SOURCE RECORDS START

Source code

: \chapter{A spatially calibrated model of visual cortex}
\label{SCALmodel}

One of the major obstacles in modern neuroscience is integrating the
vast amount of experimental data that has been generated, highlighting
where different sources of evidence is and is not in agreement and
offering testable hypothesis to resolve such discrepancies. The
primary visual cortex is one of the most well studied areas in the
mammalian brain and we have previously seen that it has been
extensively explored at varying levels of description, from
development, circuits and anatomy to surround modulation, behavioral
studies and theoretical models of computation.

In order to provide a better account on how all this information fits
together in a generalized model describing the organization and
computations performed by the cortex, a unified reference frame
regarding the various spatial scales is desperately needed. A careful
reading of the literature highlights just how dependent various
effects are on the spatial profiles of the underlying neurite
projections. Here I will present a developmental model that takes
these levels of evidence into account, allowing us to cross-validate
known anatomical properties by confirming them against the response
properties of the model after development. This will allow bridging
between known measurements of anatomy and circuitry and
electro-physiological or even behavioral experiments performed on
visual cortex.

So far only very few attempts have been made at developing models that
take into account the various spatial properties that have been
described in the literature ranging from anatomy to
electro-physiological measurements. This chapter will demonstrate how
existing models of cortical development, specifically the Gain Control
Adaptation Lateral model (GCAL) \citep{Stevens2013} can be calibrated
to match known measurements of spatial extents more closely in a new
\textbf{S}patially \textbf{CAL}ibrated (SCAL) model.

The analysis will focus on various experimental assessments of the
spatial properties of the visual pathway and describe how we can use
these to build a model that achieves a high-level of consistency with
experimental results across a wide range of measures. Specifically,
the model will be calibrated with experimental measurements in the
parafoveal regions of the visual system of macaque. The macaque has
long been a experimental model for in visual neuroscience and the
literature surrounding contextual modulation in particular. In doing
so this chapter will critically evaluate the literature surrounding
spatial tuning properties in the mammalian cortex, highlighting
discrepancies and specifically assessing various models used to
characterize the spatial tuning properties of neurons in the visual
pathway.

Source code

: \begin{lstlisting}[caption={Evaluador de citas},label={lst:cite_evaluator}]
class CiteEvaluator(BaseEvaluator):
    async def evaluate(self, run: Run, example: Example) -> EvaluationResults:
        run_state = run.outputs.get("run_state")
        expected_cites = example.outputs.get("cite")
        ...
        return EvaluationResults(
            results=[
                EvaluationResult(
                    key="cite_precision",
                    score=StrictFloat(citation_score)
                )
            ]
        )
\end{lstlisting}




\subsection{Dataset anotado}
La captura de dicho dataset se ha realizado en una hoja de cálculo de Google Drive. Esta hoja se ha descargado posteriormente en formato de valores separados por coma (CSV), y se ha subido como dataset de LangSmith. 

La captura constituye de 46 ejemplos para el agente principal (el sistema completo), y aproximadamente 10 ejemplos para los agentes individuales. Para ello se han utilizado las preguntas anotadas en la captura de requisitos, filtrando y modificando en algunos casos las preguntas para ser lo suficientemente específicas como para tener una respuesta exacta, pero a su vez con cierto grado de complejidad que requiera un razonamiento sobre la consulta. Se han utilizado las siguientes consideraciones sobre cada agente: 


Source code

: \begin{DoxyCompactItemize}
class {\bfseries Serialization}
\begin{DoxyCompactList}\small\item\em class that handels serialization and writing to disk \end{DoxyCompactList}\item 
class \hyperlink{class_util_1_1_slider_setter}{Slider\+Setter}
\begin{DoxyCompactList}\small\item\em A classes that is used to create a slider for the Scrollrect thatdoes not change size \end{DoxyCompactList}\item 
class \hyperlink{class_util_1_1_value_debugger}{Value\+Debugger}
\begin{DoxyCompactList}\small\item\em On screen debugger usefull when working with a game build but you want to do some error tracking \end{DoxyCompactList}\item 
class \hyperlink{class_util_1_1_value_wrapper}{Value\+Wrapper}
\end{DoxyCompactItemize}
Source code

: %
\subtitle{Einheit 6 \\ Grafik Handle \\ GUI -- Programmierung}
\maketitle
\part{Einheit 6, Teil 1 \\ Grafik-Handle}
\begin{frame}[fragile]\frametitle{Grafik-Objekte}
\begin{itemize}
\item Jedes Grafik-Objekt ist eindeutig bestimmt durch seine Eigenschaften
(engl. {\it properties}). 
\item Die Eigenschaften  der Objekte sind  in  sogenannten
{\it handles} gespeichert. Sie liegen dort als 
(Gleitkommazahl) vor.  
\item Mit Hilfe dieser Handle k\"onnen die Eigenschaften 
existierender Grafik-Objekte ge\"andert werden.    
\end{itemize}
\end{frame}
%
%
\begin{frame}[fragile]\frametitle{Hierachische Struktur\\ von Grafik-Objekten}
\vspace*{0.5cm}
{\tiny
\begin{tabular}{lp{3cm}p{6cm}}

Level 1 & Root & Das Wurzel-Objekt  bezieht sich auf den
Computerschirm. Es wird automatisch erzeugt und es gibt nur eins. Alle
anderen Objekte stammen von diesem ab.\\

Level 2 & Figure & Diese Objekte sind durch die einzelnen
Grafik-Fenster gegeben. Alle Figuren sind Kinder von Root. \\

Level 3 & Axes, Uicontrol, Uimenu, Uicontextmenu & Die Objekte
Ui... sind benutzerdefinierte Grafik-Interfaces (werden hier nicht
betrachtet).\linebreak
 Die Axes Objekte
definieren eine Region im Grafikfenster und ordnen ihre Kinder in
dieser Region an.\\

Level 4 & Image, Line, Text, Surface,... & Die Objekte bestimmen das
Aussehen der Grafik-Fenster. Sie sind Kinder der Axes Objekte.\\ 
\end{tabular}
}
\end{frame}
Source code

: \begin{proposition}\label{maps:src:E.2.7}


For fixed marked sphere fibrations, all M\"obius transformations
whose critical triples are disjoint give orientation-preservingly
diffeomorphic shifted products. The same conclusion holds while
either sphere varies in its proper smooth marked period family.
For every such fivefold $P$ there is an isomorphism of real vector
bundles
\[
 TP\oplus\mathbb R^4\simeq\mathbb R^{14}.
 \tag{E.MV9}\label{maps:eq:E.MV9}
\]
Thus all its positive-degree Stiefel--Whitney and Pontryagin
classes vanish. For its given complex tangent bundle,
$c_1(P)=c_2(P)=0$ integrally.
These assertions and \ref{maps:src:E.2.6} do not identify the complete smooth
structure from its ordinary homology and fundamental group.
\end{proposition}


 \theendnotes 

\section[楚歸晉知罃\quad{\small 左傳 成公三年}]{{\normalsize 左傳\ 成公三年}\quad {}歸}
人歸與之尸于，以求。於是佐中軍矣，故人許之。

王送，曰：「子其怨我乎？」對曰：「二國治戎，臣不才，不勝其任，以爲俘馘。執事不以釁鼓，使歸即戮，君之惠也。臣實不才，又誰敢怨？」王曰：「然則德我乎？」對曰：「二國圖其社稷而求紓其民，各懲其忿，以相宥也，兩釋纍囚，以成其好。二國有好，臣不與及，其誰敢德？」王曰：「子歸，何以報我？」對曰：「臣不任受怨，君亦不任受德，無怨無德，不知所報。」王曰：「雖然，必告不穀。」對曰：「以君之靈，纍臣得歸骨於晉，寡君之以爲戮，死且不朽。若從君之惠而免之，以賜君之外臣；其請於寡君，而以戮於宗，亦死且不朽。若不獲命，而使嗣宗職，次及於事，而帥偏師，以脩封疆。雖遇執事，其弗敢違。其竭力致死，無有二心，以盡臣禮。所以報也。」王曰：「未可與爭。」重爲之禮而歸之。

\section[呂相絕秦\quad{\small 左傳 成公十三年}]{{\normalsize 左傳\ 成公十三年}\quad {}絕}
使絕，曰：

SOURCE RECORDS END

WHAT THIS TASK INVOLVES:
Provide a count of the lines in the data above that include the word "dieser", stating the number alone.

RESPONSE TO THE TASK:
2